▸ **WHAT YOU HAVE TO DO**
All lines in the material with the string "roles" should be listed.

▸ **STUDY MATERIAL**

-----

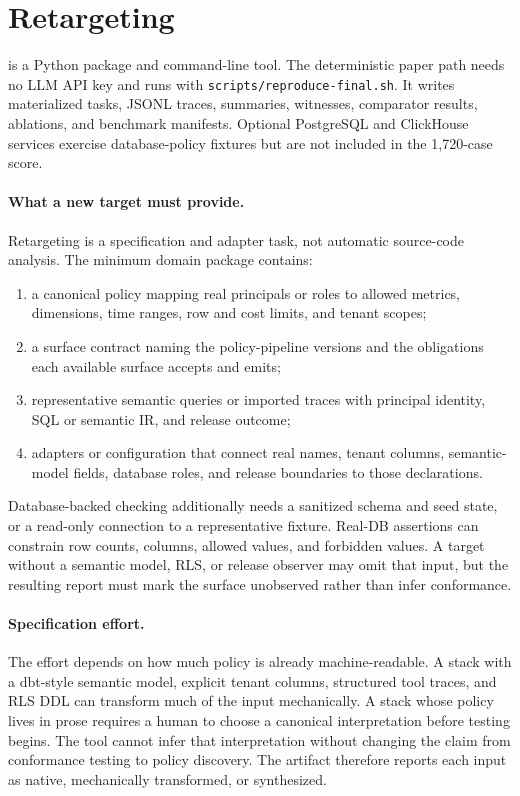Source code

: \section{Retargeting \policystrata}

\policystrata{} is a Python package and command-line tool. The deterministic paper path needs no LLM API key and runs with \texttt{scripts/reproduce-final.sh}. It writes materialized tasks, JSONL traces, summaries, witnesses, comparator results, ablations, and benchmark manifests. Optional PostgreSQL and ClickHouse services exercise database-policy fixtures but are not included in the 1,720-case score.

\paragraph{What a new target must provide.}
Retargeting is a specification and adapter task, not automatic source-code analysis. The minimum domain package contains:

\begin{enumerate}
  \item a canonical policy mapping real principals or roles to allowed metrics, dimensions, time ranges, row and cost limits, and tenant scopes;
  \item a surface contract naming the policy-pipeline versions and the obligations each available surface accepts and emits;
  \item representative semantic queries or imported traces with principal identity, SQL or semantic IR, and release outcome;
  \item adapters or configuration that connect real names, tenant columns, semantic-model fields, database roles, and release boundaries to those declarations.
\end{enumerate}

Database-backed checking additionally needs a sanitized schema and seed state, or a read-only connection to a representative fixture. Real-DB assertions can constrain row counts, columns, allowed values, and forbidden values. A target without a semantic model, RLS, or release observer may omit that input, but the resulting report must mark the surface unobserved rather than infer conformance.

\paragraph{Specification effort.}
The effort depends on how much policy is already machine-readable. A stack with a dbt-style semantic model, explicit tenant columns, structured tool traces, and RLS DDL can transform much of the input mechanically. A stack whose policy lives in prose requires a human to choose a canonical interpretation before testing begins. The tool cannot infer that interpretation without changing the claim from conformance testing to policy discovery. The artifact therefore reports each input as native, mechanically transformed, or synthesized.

-----

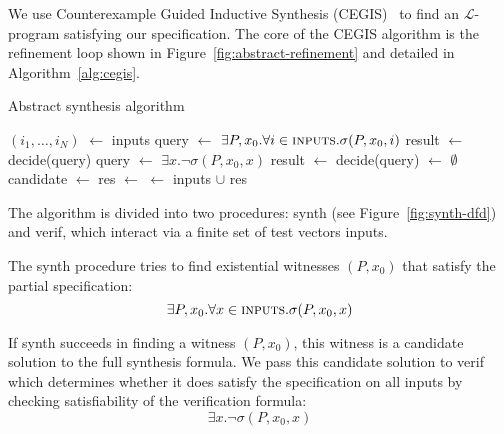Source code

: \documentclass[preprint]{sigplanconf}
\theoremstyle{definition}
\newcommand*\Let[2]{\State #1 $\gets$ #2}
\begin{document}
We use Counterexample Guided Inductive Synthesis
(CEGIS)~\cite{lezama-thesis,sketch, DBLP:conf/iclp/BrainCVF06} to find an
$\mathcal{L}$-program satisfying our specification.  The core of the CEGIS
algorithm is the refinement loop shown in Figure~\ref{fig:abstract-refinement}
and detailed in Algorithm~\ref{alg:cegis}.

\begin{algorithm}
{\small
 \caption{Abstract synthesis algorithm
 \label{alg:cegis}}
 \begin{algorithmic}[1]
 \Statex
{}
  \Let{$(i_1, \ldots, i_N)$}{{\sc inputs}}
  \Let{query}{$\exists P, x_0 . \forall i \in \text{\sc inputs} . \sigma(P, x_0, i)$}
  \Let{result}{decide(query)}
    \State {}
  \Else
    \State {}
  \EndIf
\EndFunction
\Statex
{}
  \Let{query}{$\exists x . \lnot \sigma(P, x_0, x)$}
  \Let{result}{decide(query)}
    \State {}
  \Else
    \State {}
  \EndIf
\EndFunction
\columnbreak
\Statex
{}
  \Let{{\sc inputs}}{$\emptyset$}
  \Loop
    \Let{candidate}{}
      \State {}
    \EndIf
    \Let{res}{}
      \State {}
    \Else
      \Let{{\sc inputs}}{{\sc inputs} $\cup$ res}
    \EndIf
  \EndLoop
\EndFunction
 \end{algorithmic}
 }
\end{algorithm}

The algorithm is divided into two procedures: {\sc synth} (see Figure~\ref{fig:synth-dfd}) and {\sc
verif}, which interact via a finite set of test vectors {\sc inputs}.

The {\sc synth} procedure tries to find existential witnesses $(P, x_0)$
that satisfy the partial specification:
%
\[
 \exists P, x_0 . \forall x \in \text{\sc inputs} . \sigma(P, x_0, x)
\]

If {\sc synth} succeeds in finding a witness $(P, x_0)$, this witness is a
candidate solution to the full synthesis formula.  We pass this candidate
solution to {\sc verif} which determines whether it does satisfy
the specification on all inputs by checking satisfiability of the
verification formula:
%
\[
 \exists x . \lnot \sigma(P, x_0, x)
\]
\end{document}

-----

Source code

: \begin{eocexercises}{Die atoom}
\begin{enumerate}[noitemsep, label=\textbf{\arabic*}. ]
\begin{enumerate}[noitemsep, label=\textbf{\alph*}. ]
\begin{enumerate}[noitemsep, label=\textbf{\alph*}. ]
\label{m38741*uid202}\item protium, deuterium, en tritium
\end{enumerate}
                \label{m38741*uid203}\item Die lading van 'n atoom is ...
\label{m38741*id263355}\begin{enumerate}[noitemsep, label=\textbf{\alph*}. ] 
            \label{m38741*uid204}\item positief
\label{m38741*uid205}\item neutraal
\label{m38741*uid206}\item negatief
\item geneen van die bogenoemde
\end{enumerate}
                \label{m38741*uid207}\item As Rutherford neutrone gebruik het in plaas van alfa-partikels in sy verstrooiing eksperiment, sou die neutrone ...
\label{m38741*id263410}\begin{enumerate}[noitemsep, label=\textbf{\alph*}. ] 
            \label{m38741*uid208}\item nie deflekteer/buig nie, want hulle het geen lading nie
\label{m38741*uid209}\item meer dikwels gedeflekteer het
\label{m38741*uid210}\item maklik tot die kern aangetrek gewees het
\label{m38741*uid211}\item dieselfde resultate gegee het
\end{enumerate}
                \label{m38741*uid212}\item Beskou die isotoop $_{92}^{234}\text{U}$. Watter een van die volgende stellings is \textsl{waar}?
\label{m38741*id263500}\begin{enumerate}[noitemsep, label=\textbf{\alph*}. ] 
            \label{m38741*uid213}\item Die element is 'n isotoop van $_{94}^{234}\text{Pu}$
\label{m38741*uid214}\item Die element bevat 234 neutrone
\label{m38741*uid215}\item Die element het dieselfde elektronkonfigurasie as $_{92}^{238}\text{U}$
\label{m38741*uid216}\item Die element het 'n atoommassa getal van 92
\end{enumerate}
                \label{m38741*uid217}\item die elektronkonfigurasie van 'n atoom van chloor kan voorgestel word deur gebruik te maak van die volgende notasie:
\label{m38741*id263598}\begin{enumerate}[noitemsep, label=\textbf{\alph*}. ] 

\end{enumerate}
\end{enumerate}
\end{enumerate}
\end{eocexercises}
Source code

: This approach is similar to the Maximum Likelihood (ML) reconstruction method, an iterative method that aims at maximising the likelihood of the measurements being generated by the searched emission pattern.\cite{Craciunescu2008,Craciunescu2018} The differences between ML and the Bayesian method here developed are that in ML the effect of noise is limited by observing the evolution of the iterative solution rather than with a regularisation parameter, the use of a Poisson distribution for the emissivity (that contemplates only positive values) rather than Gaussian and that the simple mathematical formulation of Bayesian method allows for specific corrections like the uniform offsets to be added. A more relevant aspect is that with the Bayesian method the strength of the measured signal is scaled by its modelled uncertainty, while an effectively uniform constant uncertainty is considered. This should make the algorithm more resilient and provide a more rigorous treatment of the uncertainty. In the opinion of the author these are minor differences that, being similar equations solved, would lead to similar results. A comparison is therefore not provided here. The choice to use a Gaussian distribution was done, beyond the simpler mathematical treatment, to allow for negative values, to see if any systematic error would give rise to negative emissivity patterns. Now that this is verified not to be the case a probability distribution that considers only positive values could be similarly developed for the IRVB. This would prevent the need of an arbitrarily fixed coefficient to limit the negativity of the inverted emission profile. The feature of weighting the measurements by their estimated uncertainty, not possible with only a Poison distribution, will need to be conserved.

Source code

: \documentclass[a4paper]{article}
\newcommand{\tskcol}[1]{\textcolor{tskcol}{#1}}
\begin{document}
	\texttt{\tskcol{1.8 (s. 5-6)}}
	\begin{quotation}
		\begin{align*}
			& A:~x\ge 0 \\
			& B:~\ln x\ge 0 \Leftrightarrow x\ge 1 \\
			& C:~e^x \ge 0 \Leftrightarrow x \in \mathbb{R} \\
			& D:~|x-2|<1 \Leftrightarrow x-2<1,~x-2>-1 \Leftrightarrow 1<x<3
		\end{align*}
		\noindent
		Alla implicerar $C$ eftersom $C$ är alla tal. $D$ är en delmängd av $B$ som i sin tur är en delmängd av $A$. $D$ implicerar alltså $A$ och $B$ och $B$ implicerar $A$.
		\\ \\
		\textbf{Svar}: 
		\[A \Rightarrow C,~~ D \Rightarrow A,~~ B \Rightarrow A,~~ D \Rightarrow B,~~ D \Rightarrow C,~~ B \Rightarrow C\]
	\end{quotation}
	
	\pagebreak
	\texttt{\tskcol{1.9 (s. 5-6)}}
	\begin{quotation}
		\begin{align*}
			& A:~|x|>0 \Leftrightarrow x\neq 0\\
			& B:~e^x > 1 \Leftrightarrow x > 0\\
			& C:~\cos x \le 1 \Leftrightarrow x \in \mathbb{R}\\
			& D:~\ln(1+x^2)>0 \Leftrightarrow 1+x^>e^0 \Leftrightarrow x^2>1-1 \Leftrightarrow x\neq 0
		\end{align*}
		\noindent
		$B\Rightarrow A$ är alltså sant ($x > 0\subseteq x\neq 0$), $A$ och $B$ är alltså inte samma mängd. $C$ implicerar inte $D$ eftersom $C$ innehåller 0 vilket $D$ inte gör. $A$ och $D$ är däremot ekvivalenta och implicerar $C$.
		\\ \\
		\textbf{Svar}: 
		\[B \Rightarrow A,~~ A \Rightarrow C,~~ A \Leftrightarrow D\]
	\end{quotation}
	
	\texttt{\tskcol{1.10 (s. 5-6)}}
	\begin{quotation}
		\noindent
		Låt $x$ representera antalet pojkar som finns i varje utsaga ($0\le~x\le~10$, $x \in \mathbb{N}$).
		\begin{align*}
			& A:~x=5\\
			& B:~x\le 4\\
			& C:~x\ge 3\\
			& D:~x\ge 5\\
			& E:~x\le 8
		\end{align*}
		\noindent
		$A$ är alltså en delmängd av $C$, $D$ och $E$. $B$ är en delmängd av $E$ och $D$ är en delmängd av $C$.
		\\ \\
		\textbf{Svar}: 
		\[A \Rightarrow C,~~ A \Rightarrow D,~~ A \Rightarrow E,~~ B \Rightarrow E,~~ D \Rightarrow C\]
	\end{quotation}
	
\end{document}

-----

▸ **ANSWER FOR THE TASK**
  \item a canonical policy mapping real principals or roles to allowed metrics, dimensions, time ranges, row and cost limits, and tenant scopes;
  \item adapters or configuration that connect real names, tenant columns, semantic-model fields, database roles, and release boundaries to those declarations.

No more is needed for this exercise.